One measure involved updating and changing current election law, while the other concerns voter registration and the criminal justice system.
Williams often reminds Coloradans that when he took office in 2015 he was told that because the Senate was controlled by Republicans and the House by Democrats he would have a hard time getting anything through the split legislature. Instead, a majority of the legislation his office has worked on or testified on behalf of has passed.
“I think we continue to dispel the myth,” the secretary said, “that election issues have to be partisan and, yes, you can get things done.”
Here’s a look at the two bills signed Tuesday:
Senate Bill 223, the elections clean-up bill:
- Improves the accuracy of the state’s voter registration database by allowing for automatic updates to an elector’s registration address when they renew their driver’s license at a DMV.
- Saves money for Colorado’s county clerks by making the ballot secrecy sleeve optional under certain conditions.
- Updates several timelines associated with canvassing, certifying the abstract of the vote, and requesting recounts; all in order to accommodate the new requirement to perform the state’s risk-limiting audits, and
- Allows more time for the training of election judges and allows county clerks to appoint election judges who reside in another county, if necessary.
The Secretary of State’s office worked with the sponsors, Sens. Vicki Marble, R-Fort Collins, and Stephen Fenberg, D-Boulder, and Rep. Mike Foote, D-Lafayette, and House Minority Leader Patrick Neville, R-Castle Rock, as well as an array of stakeholders, including Colorado’s county clerks, Colorado Common Cause and America Votes. The House and the Senate unanimously passed the measure.
Senate Bill 150 allows parolees who are released from incarceration to preregister to vote, improving the accuracy of the voter registration system.

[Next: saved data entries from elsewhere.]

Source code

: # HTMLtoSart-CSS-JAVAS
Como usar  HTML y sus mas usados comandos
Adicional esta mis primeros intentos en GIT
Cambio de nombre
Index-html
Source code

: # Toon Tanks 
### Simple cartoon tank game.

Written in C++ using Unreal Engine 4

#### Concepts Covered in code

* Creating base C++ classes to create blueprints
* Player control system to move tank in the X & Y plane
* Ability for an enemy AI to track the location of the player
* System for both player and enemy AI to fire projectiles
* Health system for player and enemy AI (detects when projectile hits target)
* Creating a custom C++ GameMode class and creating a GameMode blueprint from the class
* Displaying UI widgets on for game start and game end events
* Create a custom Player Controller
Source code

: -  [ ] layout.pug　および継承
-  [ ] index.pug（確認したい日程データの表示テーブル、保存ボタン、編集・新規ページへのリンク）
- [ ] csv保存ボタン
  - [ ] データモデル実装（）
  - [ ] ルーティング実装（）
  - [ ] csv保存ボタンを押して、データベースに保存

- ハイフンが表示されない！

The individual’s registration is activated upon successful completion of parole, as reported by the Department of Corrections. It also requires the division of adult parole to inform parolees on the process for preregistration.
The Secretary of State’s office worked with the sponsors, Sens. Fenberg and Kevin Lundberg, R-Berthoud, and Reps. Hugh McKean, R-Loveland, and Pete Lee, D-Colorado Springs, as well as the Colorado Criminal Justice Reform Coalition.
Here are the people in the main photo, from left to right: Tim Griesmer and Ben Schler from the Secretary of State’s office; Elizabeth Steele and Amanda Gonzalez from Common Cause; Sen. Fenberg; Gov. Hickenlooper; Sen. Lundberg (behind the governor); Secretary Williams; Martha Tierney, attorney for the Colorado Democratic Party; and Deputy Staiert.